Task item
Because the material must match the original, reproduce every line of it exactly.
────
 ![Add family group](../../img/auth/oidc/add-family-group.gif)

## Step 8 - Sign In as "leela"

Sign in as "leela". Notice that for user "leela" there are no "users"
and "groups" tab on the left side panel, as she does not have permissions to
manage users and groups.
────
Answer below
 ![Add family group](../../img/auth/oidc/add-family-group.gif)

## Step 8 - Sign In as "leela"

Sign in as "leela". Notice that for user "leela" there are no "users"
and "groups" tab on the left side panel, as she does not have permissions to
manage users and groups.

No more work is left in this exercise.